WHAT THE TASK ASKS →
Transcribe each record exactly, but omit pictures.

··· DATASET CONTENT

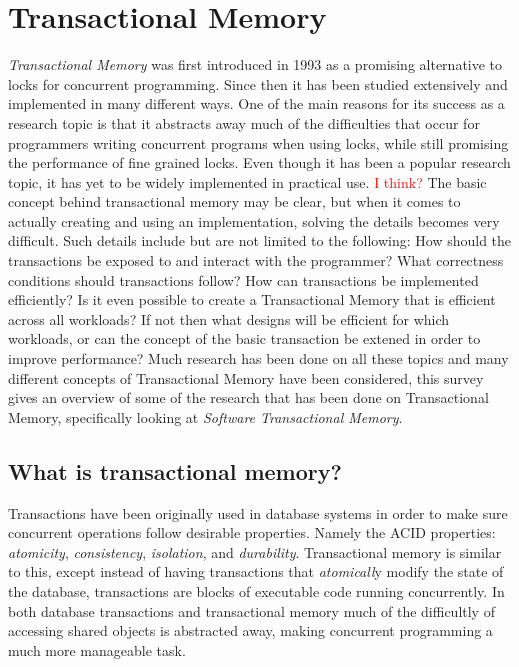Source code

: \section{Transactional Memory}
\emph{Transactional Memory} was first introduced in 1993 \cite{165164} as a promising alternative to locks for concurrent programming.
Since then it has been studied extensively and implemented in many different ways.
One of the main reasons for its success as a research topic is that it abstracts away much of the difficulties that occur for programmers writing concurrent programs when using locks, while still promising the performance of fine grained locks.
Even though it has been a popular research topic, it has yet to be widely implemented in practical use.
\textcolor{Red}{I think?}
The basic concept behind transactional memory may be clear, but when it comes to actually creating and using an implementation, solving the details becomes very difficult.
Such details include but are not limited to the following:
How should the transactions be exposed to and interact with the programmer?
What correctness conditions should transactions follow?
How can transactions be implemented efficiently?  Is it even possible to create a Transactional Memory that is efficient across all workloads?
If not then what designs will be efficient for which workloads, or can the concept of the basic transaction be extened in order to improve performance?
Much research has been done on all these topics and many different concepts of Transactional Memory have been considered, this survey gives an overview of some of the research that has been done on Transactional Memory, specifically looking at \emph{Software Transactional Memory}.

\subsection{What is transactional memory?}
Transactions have been originally used in database systems in order to make sure concurrent operations follow desirable properties.  Namely the ACID properties: \emph{atomicity}, \emph{consistency}, \emph{isolation}, and \emph{durability}.  Transactional memory is similar to this, except instead of having transactions that \emph{atomicall}y modify the state of the database, transactions are blocks of executable code running concurrently.
In both database transactions and transactional memory much of the difficultly of accessing shared objects is abstracted away, making concurrent programming a much more manageable task.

······

RESPONSE TO THE TASK →
Source code

: \section{Transactional Memory}
\emph{Transactional Memory} was first introduced in 1993 \cite{165164} as a promising alternative to locks for concurrent programming.
Since then it has been studied extensively and implemented in many different ways.
One of the main reasons for its success as a research topic is that it abstracts away much of the difficulties that occur for programmers writing concurrent programs when using locks, while still promising the performance of fine grained locks.
Even though it has been a popular research topic, it has yet to be widely implemented in practical use.
\textcolor{Red}{I think?}
The basic concept behind transactional memory may be clear, but when it comes to actually creating and using an implementation, solving the details becomes very difficult.
Such details include but are not limited to the following:
How should the transactions be exposed to and interact with the programmer?
What correctness conditions should transactions follow?
How can transactions be implemented efficiently?  Is it even possible to create a Transactional Memory that is efficient across all workloads?
If not then what designs will be efficient for which workloads, or can the concept of the basic transaction be extened in order to improve performance?
Much research has been done on all these topics and many different concepts of Transactional Memory have been considered, this survey gives an overview of some of the research that has been done on Transactional Memory, specifically looking at \emph{Software Transactional Memory}.

\subsection{What is transactional memory?}
Transactions have been originally used in database systems in order to make sure concurrent operations follow desirable properties.  Namely the ACID properties: \emph{atomicity}, \emph{consistency}, \emph{isolation}, and \emph{durability}.  Transactional memory is similar to this, except instead of having transactions that \emph{atomicall}y modify the state of the database, transactions are blocks of executable code running concurrently.
In both database transactions and transactional memory much of the difficultly of accessing shared objects is abstracted away, making concurrent programming a much more manageable task.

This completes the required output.